Aujourd'hui le Port-Saint-Jean occupe l'emplacement de l'ancien hôpital de Stablon et l'église paroissiale de la Ville-ès-Nonais s'élève sur les fondations du prieuré de Notre-Dame-de-Stablon.

Mais ce dernier nom a complètement disparu du pays. Lorsqu'en 1161, le pape Alexandre III prit sous sa protection spéciale l'église que les religieuses de Saint-Sulpice possédaient en Saint-Suliac, celles-ci s'établirent si bien ans ce canton qu'elles donnèrent leur nom au village qu'elles habitaient : on appela ce village la Ville-aux-Nonnes, « Villa Monialium », dans la langue d'alors la Ville-ès-Nonnains, nom ridiculement défiguré de nos jours en celui de la Ville-ès-Nonais ; l'église de Notre-Dame-de-Stablon perdit elle-même sa primitive dénomination et devint simplement la chapelle priorale de la Ville-ès-Nonnains ; et lorsque plus tard, en 1646, l'archidiacre Jean de Taillefer y fit une fondation en l'honneur de sainte Anne, cette chapelle ne fut plus connue que sous le nom de Sainte-Anne.

Mais retournons aux origines de la Ville-ès-Nonnains.

Quand, au commencement du XIIème siècle, le bienheureux Raoul de la Fustaye fonda dans les profondeurs de la forêt de Rennes l'abbaye de Saint-Sulpice-des-Bois, il donna à ce nouveau monastère la règle qu'il avait apprise de son vénérable maître Robert d'Arbrissel ; c'est-à-dire qu'il fit construire deux monastères voisins l'un de l'autre : l'un de femmes, gouverné par une abbesse supérieure de tout l'établissement, et l'autre d'hommes, soumis aux religieuses il voulait par là perpétuer le souvenir des sentiments d'obéissance manifestés par S. Jean l'Evangéliste à l'égard de la Très-Sainte Vierge retirée chez lui.

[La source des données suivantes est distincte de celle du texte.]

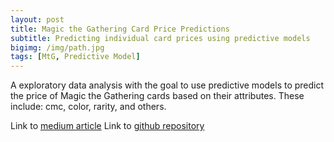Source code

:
 ```yaml
---
layout: post
title: Magic the Gathering Card Price Predictions
subtitle: Predicting individual card prices using predictive models
bigimg: /img/path.jpg
tags: [MtG, Predictive Model]
---
```


A exploratory data analysis with the goal to use predictive models to predict the price of Magic the Gathering cards
based on their attributes. These include: cmc, color, rarity, and others.

Link to [medium article](https://medium.com/@dylanw.nason/predicting-magic-the-gathering-card-prices-b50072217d25)
Link to [github repository](https://github.com/DNason1999/Unit2-Buildweek-Notebooks)
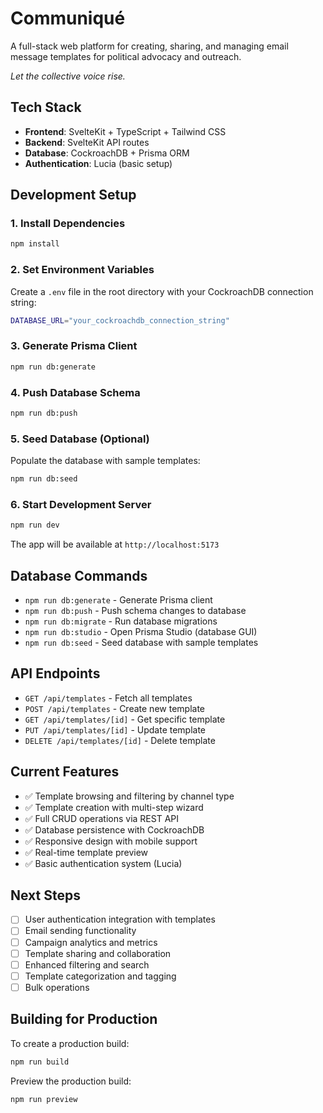 # **Communiqué**

A full-stack web platform for creating, sharing, and managing email message templates for political advocacy and outreach.

*Let the collective voice rise.*

## Tech Stack

- **Frontend**: SvelteKit + TypeScript + Tailwind CSS
- **Backend**: SvelteKit API routes
- **Database**: CockroachDB + Prisma ORM
- **Authentication**: Lucia (basic setup)

## Development Setup

### 1. Install Dependencies
```bash
npm install
```

### 2. Set Environment Variables
Create a `.env` file in the root directory with your CockroachDB connection string:
```bash
DATABASE_URL="your_cockroachdb_connection_string"
```

### 3. Generate Prisma Client
```bash
npm run db:generate
```

### 4. Push Database Schema
```bash
npm run db:push
```

### 5. Seed Database (Optional)
Populate the database with sample templates:
```bash
npm run db:seed
```

### 6. Start Development Server
```bash
npm run dev
```

The app will be available at `http://localhost:5173`

## Database Commands

- `npm run db:generate` - Generate Prisma client
- `npm run db:push` - Push schema changes to database
- `npm run db:migrate` - Run database migrations
- `npm run db:studio` - Open Prisma Studio (database GUI)
- `npm run db:seed` - Seed database with sample templates

## API Endpoints

- `GET /api/templates` - Fetch all templates
- `POST /api/templates` - Create new template
- `GET /api/templates/[id]` - Get specific template
- `PUT /api/templates/[id]` - Update template
- `DELETE /api/templates/[id]` - Delete template

## Current Features

- ✅ Template browsing and filtering by channel type
- ✅ Template creation with multi-step wizard
- ✅ Full CRUD operations via REST API
- ✅ Database persistence with CockroachDB
- ✅ Responsive design with mobile support
- ✅ Real-time template preview
- ✅ Basic authentication system (Lucia)

## Next Steps

- [ ] User authentication integration with templates
- [ ] Email sending functionality
- [ ] Campaign analytics and metrics
- [ ] Template sharing and collaboration
- [ ] Enhanced filtering and search
- [ ] Template categorization and tagging
- [ ] Bulk operations

## Building for Production

To create a production build:

```bash
npm run build
```

Preview the production build:

```bash
npm run preview
```
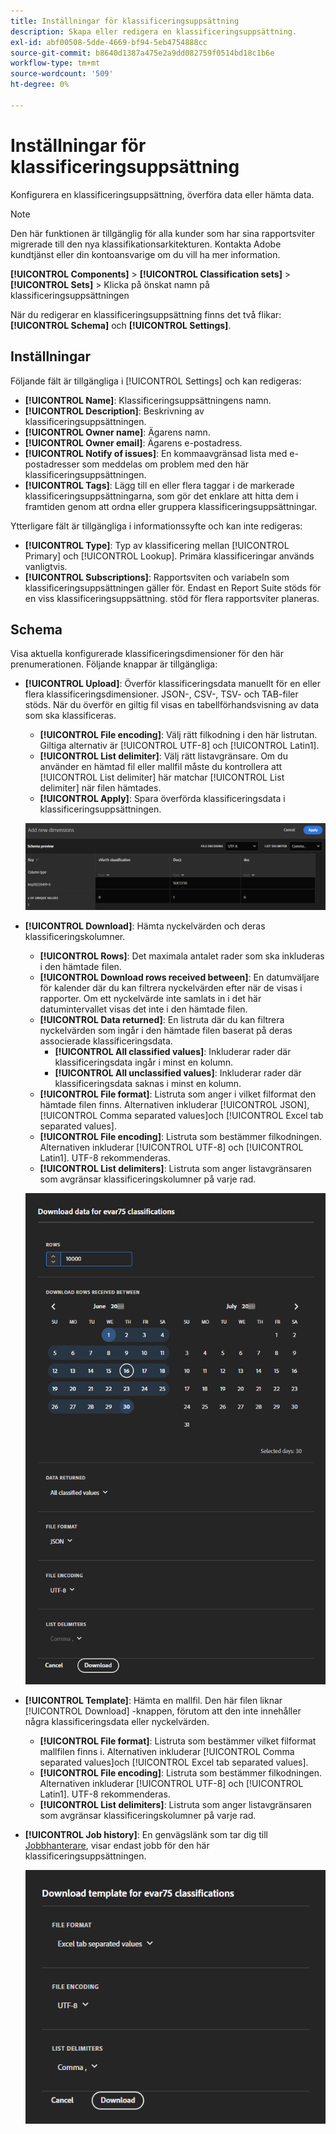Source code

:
 ```yaml
---
title: Inställningar för klassificeringsuppsättning
description: Skapa eller redigera en klassificeringsuppsättning.
exl-id: abf00508-5dde-4669-bf94-5eb4754888cc
source-git-commit: b8640d1387a475e2a9dd082759f0514bd18c1b6e
workflow-type: tm+mt
source-wordcount: '509'
ht-degree: 0%

---
```


# Inställningar för klassificeringsuppsättning

Konfigurera en klassificeringsuppsättning, överföra data eller hämta data.

>[!NOTE]
>
>Den här funktionen är tillgänglig för alla kunder som har sina rapportsviter migrerade till den nya klassifikationsarkitekturen. Kontakta Adobe kundtjänst eller din kontoansvarige om du vill ha mer information.

**[!UICONTROL Components]** > **[!UICONTROL Classification sets]** > **[!UICONTROL Sets]** > Klicka på önskat namn på klassificeringsuppsättningen

När du redigerar en klassificeringsuppsättning finns det två flikar: **[!UICONTROL Schema]** och **[!UICONTROL Settings]**.

## Inställningar

Följande fält är tillgängliga i [!UICONTROL Settings] och kan redigeras:

* **[!UICONTROL Name]**: Klassificeringsuppsättningens namn.
* **[!UICONTROL Description]**: Beskrivning av klassificeringsuppsättningen.
* **[!UICONTROL Owner name]**: Ägarens namn.
* **[!UICONTROL Owner email]**: Ägarens e-postadress.
* **[!UICONTROL Notify of issues]**: En kommaavgränsad lista med e-postadresser som meddelas om problem med den här klassificeringsuppsättningen.
* **[!UICONTROL Tags]**: Lägg till en eller flera taggar i de markerade klassificeringsuppsättningarna, som gör det enklare att hitta dem i framtiden genom att ordna eller gruppera klassificeringsuppsättningar.

Ytterligare fält är tillgängliga i informationssyfte och kan inte redigeras:

* **[!UICONTROL Type]**: Typ av klassificering mellan [!UICONTROL Primary] och [!UICONTROL Lookup]. Primära klassificeringar används vanligtvis.
* **[!UICONTROL Subscriptions]**: Rapportsviten och variabeln som klassificeringsuppsättningen gäller för. Endast en Report Suite stöds för en viss klassificeringsuppsättning. stöd för flera rapportsviter planeras.

## Schema

Visa aktuella konfigurerade klassificeringsdimensioner för den här prenumerationen. Följande knappar är tillgängliga:

* **[!UICONTROL Upload]**: Överför klassificeringsdata manuellt för en eller flera klassificeringsdimensioner. JSON-, CSV-, TSV- och TAB-filer stöds. När du överför en giltig fil visas en tabellförhandsvisning av data som ska klassificeras.
   * **[!UICONTROL File encoding]**: Välj rätt filkodning i den här listrutan. Giltiga alternativ är [!UICONTROL UTF-8] och [!UICONTROL Latin1].
   * **[!UICONTROL List delimiter]**: Välj rätt listavgränsare. Om du använder en hämtad fil eller mallfil måste du kontrollera att [!UICONTROL List delimiter] här matchar [!UICONTROL List delimiter] när filen hämtades.
   * **[!UICONTROL Apply]**: Spara överförda klassificeringsdata i klassificeringsuppsättningen.

   ![Överföring av klassificeringsuppsättning](../assets/classification-set-upload.png)

* **[!UICONTROL Download]**: Hämta nyckelvärden och deras klassificeringskolumner.
   * **[!UICONTROL Rows]**: Det maximala antalet rader som ska inkluderas i den hämtade filen.
   * **[!UICONTROL Download rows received between]**: En datumväljare för kalender där du kan filtrera nyckelvärden efter när de visas i rapporter. Om ett nyckelvärde inte samlats in i det här datumintervallet visas det inte i den hämtade filen.
   * **[!UICONTROL Data returned]**: En listruta där du kan filtrera nyckelvärden som ingår i den hämtade filen baserat på deras associerade klassificeringsdata.
      * **[!UICONTROL All classified values]**: Inkluderar rader där klassificeringsdata ingår i minst en kolumn.
      * **[!UICONTROL All unclassified values]**: Inkluderar rader där klassificeringsdata saknas i minst en kolumn.
   * **[!UICONTROL File format]**: Listruta som anger i vilket filformat den hämtade filen finns. Alternativen inkluderar [!UICONTROL JSON], [!UICONTROL Comma separated values]och [!UICONTROL Excel tab separated values].
   * **[!UICONTROL File encoding]**: Listruta som bestämmer filkodningen. Alternativen inkluderar [!UICONTROL UTF-8] och [!UICONTROL Latin1]. UTF-8 rekommenderas.
   * **[!UICONTROL List delimiters]**: Listruta som anger listavgränsaren som avgränsar klassificeringskolumner på varje rad.

   ![Hämtning av klassificeringsuppsättning](../assets/classification-set-download.png)

* **[!UICONTROL Template]**: Hämta en mallfil. Den här filen liknar [!UICONTROL Download] -knappen, förutom att den inte innehåller några klassificeringsdata eller nyckelvärden.
   * **[!UICONTROL File format]**: Listruta som bestämmer vilket filformat mallfilen finns i. Alternativen inkluderar [!UICONTROL Comma separated values]och [!UICONTROL Excel tab separated values].
   * **[!UICONTROL File encoding]**: Listruta som bestämmer filkodningen. Alternativen inkluderar [!UICONTROL UTF-8] och [!UICONTROL Latin1]. UTF-8 rekommenderas.
   * **[!UICONTROL List delimiters]**: Listruta som anger listavgränsaren som avgränsar klassificeringskolumner på varje rad.
* **[!UICONTROL Job history]**: En genvägslänk som tar dig till [Jobbhanterare](job-manager.md), visar endast jobb för den här klassificeringsuppsättningen.

   ![Mallen Klassificeringsuppsättning](../assets/classification-set-template.png)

« La règle qu'il donna aux femmes fut celle de S. Benoît. Il y ajouta des règlements qui portaient, entre autres choses, qu'elles ne rompraient le silence que dans le chapitre pour s'y accuser de leurs fautes, et dans le chœur pour chanter les louanges de Dieu ; qu'elles s'abstiendraient même de parler par signes, à moins que la nécessité ne les y obligeât ; qu'elles feraient elles-mêmes la cuisine ; qu'elles ne verraient personne de dehors, sans la permission de l'abbesse et sans témoins ; qu'elles ne sortiraient jamais du cloître ; que les prêtres n'entreraient jamais dans leur maison, non pas même pour administrer les derniers sacrements aux malades, mais que l'on apporterait les religieuses infirmes dans l'église pour les y recevoir ; qu'elles ne mangeraient point de viande , même dans leurs maladies ; qu'elles entreraient à l'église et en sortiraient toutes ensemble ; et qu'elles ne se plaindraient ni de la couleur ni de la qualité des étoffes dont on les habillerait » (D. Lobineau, Hist. de Bret.).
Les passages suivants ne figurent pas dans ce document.